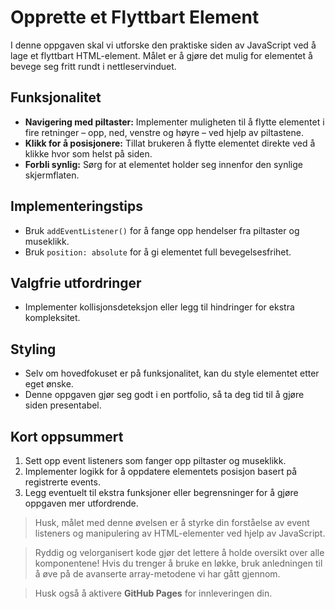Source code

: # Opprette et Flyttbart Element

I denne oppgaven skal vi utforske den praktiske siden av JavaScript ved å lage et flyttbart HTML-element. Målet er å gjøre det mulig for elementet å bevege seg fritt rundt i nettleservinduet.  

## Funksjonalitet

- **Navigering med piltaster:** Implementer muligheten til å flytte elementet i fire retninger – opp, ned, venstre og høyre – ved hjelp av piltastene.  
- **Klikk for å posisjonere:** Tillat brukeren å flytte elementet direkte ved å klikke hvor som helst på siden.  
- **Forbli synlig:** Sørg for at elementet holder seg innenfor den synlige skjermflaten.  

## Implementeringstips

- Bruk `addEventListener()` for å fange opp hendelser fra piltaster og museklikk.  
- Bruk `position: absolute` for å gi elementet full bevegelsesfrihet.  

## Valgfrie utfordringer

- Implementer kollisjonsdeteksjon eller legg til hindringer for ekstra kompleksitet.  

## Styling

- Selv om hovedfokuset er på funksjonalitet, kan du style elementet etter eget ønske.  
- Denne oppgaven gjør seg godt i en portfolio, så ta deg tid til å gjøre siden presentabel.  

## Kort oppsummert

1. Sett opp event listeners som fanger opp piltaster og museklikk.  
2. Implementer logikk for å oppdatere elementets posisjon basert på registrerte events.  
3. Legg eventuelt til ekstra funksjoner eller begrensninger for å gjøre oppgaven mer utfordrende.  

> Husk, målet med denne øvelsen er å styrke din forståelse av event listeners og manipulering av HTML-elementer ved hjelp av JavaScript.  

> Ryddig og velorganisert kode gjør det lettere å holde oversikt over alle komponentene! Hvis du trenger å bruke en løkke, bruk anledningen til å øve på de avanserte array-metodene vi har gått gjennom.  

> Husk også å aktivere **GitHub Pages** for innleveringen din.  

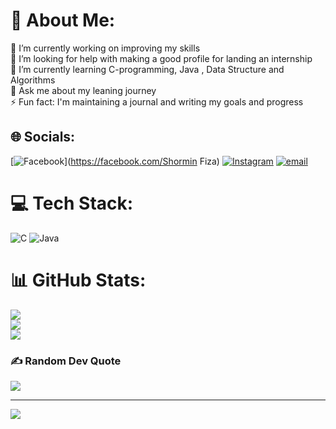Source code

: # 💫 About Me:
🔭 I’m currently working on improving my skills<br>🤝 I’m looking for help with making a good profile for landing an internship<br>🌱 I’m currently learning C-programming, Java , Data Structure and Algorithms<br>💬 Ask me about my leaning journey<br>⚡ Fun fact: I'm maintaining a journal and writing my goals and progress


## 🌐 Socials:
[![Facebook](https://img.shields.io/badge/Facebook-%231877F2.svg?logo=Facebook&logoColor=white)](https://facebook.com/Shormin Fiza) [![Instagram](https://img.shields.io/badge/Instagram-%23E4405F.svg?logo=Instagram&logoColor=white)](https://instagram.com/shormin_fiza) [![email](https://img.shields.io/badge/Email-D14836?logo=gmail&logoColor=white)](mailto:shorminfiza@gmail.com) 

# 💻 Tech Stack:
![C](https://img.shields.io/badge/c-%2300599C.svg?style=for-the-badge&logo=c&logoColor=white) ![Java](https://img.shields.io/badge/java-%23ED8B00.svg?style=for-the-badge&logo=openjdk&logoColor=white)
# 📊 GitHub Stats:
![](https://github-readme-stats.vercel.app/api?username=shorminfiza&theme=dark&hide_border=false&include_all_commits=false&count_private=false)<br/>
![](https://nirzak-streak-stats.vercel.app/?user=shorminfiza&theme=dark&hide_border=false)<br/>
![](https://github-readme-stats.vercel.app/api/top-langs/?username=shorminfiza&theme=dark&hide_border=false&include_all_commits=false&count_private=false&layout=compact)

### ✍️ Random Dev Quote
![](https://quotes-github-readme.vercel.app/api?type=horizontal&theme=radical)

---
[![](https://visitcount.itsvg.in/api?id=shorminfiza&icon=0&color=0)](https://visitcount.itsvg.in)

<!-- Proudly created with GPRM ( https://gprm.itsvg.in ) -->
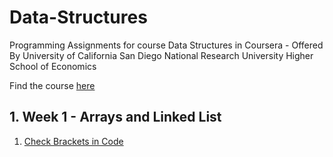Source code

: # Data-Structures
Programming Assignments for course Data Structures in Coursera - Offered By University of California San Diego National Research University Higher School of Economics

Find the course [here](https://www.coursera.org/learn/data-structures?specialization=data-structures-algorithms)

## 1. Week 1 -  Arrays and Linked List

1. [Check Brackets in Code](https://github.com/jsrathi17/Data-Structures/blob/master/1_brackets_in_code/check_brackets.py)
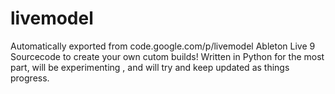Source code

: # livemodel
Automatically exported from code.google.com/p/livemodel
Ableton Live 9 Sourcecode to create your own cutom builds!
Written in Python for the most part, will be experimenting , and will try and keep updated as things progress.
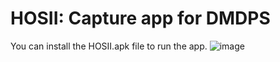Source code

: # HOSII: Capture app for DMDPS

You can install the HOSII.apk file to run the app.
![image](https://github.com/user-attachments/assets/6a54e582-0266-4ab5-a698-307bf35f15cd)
+===+
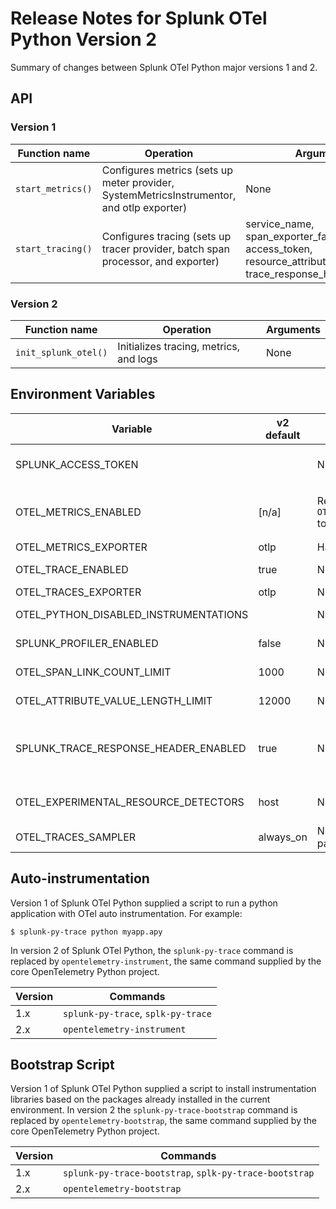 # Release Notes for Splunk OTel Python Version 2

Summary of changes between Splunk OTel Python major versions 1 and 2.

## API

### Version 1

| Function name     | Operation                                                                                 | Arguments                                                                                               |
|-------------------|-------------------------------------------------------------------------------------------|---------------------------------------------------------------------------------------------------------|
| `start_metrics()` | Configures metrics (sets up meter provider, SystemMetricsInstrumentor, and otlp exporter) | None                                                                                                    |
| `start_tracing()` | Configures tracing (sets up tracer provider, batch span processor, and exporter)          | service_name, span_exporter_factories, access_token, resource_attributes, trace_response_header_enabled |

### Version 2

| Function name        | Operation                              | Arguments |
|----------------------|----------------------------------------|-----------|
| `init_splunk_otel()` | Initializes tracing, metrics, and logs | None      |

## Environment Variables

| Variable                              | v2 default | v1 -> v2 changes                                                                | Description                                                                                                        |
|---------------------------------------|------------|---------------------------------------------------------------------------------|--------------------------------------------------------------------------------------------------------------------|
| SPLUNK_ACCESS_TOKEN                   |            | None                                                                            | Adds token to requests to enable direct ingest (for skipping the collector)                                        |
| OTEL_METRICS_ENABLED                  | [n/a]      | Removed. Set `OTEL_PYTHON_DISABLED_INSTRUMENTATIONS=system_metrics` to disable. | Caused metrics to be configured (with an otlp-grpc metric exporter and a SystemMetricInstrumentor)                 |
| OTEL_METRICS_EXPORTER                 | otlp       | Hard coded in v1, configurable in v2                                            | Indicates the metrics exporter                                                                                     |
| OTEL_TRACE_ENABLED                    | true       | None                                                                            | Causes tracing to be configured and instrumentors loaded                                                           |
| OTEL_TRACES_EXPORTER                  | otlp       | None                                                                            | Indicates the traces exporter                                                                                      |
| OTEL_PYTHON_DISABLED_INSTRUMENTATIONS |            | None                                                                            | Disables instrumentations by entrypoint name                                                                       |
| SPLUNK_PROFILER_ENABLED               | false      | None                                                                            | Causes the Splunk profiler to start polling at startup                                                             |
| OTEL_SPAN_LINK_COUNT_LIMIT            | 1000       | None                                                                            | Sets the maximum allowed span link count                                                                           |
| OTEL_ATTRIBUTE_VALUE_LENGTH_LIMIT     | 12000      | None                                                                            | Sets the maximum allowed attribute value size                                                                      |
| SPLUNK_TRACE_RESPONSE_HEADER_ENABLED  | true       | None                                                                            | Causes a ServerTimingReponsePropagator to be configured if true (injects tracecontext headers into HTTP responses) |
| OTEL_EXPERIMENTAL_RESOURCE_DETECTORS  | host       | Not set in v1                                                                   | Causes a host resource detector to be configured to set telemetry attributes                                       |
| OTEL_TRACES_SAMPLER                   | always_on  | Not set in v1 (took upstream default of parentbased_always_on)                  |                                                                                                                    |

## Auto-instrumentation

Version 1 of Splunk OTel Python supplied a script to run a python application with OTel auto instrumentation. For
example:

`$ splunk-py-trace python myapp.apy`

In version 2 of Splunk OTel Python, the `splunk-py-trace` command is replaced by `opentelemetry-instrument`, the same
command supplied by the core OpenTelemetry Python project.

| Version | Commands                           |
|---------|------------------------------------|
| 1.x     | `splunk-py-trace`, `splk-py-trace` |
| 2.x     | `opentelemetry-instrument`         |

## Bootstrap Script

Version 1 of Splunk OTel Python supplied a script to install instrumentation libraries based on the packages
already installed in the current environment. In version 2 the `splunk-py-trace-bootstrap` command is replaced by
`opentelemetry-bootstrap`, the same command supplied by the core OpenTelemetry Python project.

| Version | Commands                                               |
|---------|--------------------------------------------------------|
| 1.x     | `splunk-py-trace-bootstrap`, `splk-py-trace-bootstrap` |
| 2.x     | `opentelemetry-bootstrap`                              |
+===+
» **WHAT THE EXERCISE ASKS**: Keeping every character as it is, restate the lines above that run from the line with "## Valgfrie utfordringer" through the line with "## Kort oppsummert", both included, and nothing else.

» **ANSWER TO THE EXERCISE**:
## Valgfrie utfordringer

- Implementer kollisjonsdeteksjon eller legg til hindringer for ekstra kompleksitet.  

## Styling

- Selv om hovedfokuset er på funksjonalitet, kan du style elementet etter eget ønske.  
- Denne oppgaven gjør seg godt i en portfolio, så ta deg tid til å gjøre siden presentabel.  

## Kort oppsummert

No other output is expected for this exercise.